Of course we all know that sociopaths are clinically bad at affective empathy (the ability to feel another's feelings) but tend to be quite good at cognitive empathy or theory of mind, so perhaps these results should not be surprising.

But what about the fact that lying children (or anybody) is a little creepy and problematic? Again, there are some definite parallels to sociopaths:

For parents, the findings present something of a paradox. We want our children to be clever enough to lie but morally disinclined to do so. And there are times when a child’s safety depends on getting at the truth, as in criminal cases involving maltreatment or abuse. How can we get our children to be honest?
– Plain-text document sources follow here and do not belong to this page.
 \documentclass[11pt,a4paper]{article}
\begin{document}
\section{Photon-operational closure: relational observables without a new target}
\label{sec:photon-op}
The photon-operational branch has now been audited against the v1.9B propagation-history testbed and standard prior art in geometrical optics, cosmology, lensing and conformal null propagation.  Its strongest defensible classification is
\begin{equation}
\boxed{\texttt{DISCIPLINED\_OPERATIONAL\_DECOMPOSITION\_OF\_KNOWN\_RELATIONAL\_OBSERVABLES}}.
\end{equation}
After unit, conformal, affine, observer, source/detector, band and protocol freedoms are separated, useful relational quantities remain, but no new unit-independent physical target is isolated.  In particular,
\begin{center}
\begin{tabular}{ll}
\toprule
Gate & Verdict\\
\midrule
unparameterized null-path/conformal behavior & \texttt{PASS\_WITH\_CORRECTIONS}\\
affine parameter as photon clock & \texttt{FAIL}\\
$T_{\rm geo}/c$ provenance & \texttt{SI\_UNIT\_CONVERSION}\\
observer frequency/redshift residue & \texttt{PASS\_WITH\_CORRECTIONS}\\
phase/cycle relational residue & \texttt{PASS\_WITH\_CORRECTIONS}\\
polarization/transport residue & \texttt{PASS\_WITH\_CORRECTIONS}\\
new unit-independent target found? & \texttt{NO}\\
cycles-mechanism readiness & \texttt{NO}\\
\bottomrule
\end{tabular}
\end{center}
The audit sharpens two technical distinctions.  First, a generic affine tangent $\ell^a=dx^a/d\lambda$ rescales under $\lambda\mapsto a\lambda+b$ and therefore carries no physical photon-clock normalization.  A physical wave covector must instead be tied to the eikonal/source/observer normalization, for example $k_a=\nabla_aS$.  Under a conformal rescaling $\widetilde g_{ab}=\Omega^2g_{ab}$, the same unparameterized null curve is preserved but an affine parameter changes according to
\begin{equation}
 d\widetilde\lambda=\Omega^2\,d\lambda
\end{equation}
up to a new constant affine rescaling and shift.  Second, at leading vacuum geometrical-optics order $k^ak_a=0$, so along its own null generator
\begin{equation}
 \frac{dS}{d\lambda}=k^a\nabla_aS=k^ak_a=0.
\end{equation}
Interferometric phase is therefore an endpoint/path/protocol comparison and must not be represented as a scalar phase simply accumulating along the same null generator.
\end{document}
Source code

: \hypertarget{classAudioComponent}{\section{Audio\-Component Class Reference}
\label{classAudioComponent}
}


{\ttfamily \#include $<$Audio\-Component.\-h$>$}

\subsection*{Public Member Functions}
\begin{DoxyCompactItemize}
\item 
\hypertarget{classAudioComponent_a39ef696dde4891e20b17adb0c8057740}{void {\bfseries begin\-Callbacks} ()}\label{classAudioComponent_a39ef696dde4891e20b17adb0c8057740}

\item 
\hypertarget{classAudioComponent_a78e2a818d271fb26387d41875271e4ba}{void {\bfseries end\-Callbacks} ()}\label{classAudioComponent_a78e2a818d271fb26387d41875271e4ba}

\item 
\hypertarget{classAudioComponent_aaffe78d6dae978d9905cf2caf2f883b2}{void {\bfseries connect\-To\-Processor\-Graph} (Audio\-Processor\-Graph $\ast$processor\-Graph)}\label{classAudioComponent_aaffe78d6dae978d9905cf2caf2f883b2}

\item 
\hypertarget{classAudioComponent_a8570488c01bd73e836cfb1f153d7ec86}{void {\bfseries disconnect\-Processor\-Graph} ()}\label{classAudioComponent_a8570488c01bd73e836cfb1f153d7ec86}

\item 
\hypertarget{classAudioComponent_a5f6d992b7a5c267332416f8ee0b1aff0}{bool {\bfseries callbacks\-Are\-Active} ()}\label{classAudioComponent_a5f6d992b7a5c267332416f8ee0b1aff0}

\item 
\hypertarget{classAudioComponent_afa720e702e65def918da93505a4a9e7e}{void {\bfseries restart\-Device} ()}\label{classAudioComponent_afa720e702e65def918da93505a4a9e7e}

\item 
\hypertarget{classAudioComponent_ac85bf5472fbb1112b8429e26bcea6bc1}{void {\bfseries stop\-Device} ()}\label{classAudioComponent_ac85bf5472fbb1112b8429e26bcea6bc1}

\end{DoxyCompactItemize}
In general, carrots work better than sticks. Harsh punishments like spanking do little to deter lying, research indicates, and if anything may be counterproductive. In one study, Professor Lee and the developmental psychologist Victoria Talwar compared the truth-telling behaviors of West African preschoolers from two schools, one that employed highly punitive measures such as corporal punishment to discipline students and another that favored more tempered methods like verbal reprimands and trips to the principal’s office. Students at the harsher school were not only more likely to lie but also far better at it.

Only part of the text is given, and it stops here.